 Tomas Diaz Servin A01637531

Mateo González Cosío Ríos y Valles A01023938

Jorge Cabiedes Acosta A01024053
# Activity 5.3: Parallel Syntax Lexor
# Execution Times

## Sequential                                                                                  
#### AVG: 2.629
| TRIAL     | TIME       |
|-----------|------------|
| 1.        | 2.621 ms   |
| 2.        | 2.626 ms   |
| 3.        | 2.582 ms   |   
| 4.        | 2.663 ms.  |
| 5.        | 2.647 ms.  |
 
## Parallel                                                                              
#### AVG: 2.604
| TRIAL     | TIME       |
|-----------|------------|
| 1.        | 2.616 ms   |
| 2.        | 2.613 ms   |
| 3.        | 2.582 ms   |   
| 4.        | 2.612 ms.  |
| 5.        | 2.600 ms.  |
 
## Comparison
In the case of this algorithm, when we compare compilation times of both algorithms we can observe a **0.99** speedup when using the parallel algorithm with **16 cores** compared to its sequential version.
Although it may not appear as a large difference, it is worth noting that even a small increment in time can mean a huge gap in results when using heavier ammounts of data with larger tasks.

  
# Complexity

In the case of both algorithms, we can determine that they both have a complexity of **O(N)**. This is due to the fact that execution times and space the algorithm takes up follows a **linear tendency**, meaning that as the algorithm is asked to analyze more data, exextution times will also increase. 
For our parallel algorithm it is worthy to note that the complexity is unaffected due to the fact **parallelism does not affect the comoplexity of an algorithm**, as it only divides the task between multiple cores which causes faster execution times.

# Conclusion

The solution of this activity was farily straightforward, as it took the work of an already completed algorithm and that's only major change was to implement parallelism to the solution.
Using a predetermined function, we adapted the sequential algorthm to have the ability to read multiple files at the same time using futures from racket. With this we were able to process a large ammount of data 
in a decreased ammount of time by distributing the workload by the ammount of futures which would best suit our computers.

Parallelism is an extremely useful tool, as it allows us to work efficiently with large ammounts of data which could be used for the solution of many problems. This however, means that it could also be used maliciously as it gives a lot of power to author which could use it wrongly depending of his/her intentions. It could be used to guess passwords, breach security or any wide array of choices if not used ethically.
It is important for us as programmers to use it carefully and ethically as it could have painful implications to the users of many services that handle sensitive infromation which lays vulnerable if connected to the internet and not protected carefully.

________________

AIM OF THE EXERCISE => The expected output is the exact run of lines from the start of the entries through the line with "# Execution Times", inclusive.

SOLUTION TO THIS PROBLEM =>
 Tomas Diaz Servin A01637531

Mateo González Cosío Ríos y Valles A01023938

Jorge Cabiedes Acosta A01024053
# Activity 5.3: Parallel Syntax Lexor
# Execution Times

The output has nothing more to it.